UAE Green Visa: Self-Sponsored 5-Year Residency

The UAE Green Visa is the marquee creation of the October 2022 residency reform — a five-year, self-sponsored residency that sits between the old Investor Visa and the headline Golden Visa. For skilled employees who no longer want their residency tethered to a single employer, for freelancers earning serious money outside the salaried system, and for small-business owners sitting below the AED 2 million Golden Visa ceiling, the Green Visa is now the default answer. It was created by Federal Decree-Law No. 29 of 2021 and is the residency category most expats and freelancers researching their UAE move in 2026 are actually eligible for. This guide walks the three eligibility routes, the AED thresholds, family sponsorship, application mechanics, and how it stacks up against the Golden Visa. See also Golden Visa, Freelance Permit, Family Sponsorship, the Golden Visa vs Green Visa comparison, and the Visa Guide hub.

At a Glance

Attribute Detail
Term 5 years, renewable
Sponsor Self-sponsored — no employer required
Skilled-employee threshold AED 15,000+ monthly salary, MOHRE skill levels 1-3, bachelor's degree
Freelancer threshold AED 360,000+ annual income (2-year average), valid UAE freelance permit
Investor threshold AED 1,000,000+ in qualifying UAE business equity
Family included Spouse, children any age, parents (on income), domestic helpers
Application channel ICP portal (federal) or GDRFA Dubai
Typical timeline 30-60 days
Total cost (holder) AED 2,500-4,000 plus medical, Emirates ID, insurance
Legal basis Federal Decree-Law No. 29 of 2021, effective October 2022

What the Green Visa Replaced

For two decades before October 2022, the standard expat residency in the UAE was a two-year permit tied to an employer. When the job ended, residency lapsed, the visa was cancelled, and the holder had a 30-day grace period to either find a new sponsor or leave the country. Children's school places, vehicle financing, mortgages, and tenancy contracts all ran through that single fragile thread.

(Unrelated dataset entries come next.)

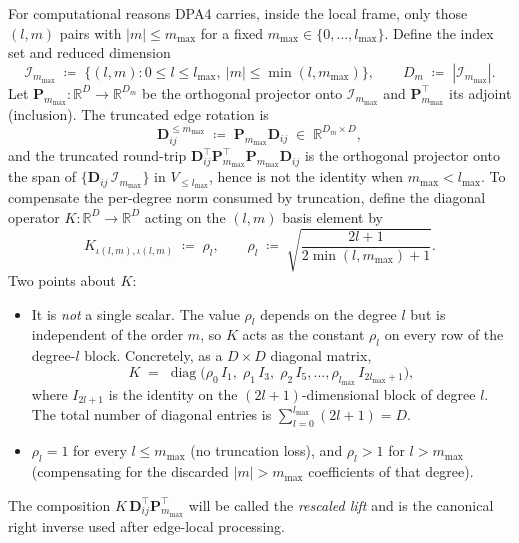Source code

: \documentclass[11pt,a4paper]{article}
\DeclareMathOperator{\diag}{diag}
\newcommand{\R}{\mathbb{R}}
\newcommand{\bD}{\bm{D}}
\newcommand{\bP}{\bm{P}}
\newcommand{\lmax}{l_{\max}}
\newcommand{\mmax}{m_{\max}}
\newcommand{\Idx}{\mathcal{I}}
\theoremstyle{plain}
\theoremstyle{definition}
\theoremstyle{remark}
\begin{document}
For computational reasons DPA4 carries, inside the local frame, only those
$(l,m)$ pairs with $|m|\leq\mmax$ for a fixed $\mmax\in\{0,\dots,\lmax\}$.
Define the index set and reduced dimension
\begin{equation}\label{eq:Imm}
    \Idx_{\mmax}\;\coloneqq\;\bigl\{(l,m):0\leq l\leq\lmax,\ |m|\leq\min(l,\mmax)\bigr\},\qquad
    D_m\;\coloneqq\;|\Idx_{\mmax}|.
\end{equation}
Let $\bP_{\mmax}:\R^{D}\to\R^{D_m}$ be the orthogonal projector onto $\Idx_{\mmax}$ and $\bP_{\mmax}^\top$ its adjoint (inclusion).
The truncated edge rotation is
\begin{equation}
    \bD_{ij}^{\le\mmax}\;\coloneqq\;\bP_{\mmax}\bD_{ij}\;\in\;\R^{D_m\times D},
\end{equation}
and the truncated round-trip $\bD_{ij}^{\top}\bP_{\mmax}^\top\bP_{\mmax}\bD_{ij}$ is the orthogonal projector onto the span of $\{\bD_{ij}\,\Idx_{\mmax}\}$ in $V_{\le\lmax}$, hence is not the identity when $\mmax<\lmax$.
To compensate the per-degree norm consumed by truncation, define the diagonal operator $K:\R^{D}\to\R^{D}$ acting on the $(l,m)$ basis element by
\begin{equation}\label{eq:rescale}
    K_{\iota(l,m),\iota(l,m)}\;\coloneqq\;\rho_l,\qquad
    \rho_l\;\coloneqq\;\sqrt{\frac{2l+1}{2\min(l,\mmax)+1}}.
\end{equation}
Two points about $K$:
\begin{itemize}[leftmargin=2em]
    \item It is \emph{not} a single scalar. The value $\rho_l$ depends on the degree $l$
          but is independent of the order $m$, so $K$ acts as the constant $\rho_l$ on
          every row of the degree-$l$ block. Concretely, as a $D\times D$ diagonal
          matrix,
          \begin{equation}\label{eq:K-block}
              K \;=\; \diag\!\bigl(\rho_0\,I_{1},\;\rho_1\,I_{3},\;\rho_2\,I_{5},\dots,\rho_{\lmax}\,I_{2\lmax+1}\bigr),
          \end{equation}
          where $I_{2l+1}$ is the identity on the $(2l+1)$-dimensional block of degree $l$.
          The total number of diagonal entries is $\sum_{l=0}^{\lmax}(2l+1)=D$.
    \item $\rho_l=1$ for every $l\le\mmax$ (no truncation loss), and $\rho_l>1$ for $l>\mmax$ (compensating for the discarded $|m|>\mmax$ coefficients of that degree).
\end{itemize}
The composition $K\,\bD_{ij}^{\top}\bP_{\mmax}^\top$ will be called the \emph{rescaled lift} and is the canonical right inverse used after edge-local processing.
\end{document}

Federal Decree-Law No. 29 of 2021 — effective October 2022 — was the structural break. It created a layer of self-sponsored residency categories that no longer required an employer. The Golden Visa already existed for the well-capitalised and the exceptionally talented; the new tier filled the much larger gap below it. The Green Visa is that tier. Five years, renewable, employer-decoupled, with three doors in: skilled employment, freelance income, or private-business investment. A skilled professional made redundant on a Green Visa keeps their residency. A freelancer between contracts keeps their residency. A small-business owner who scales back their operation keeps their residency.

The legal text also expanded Golden Visa eligibility, opened entrepreneur and specialised-talent routes, and introduced the freelance permit as a stand-alone instrument. But for the working majority of UAE-bound expats and freelancers, the Green Visa is the practical face of the 2022 reform.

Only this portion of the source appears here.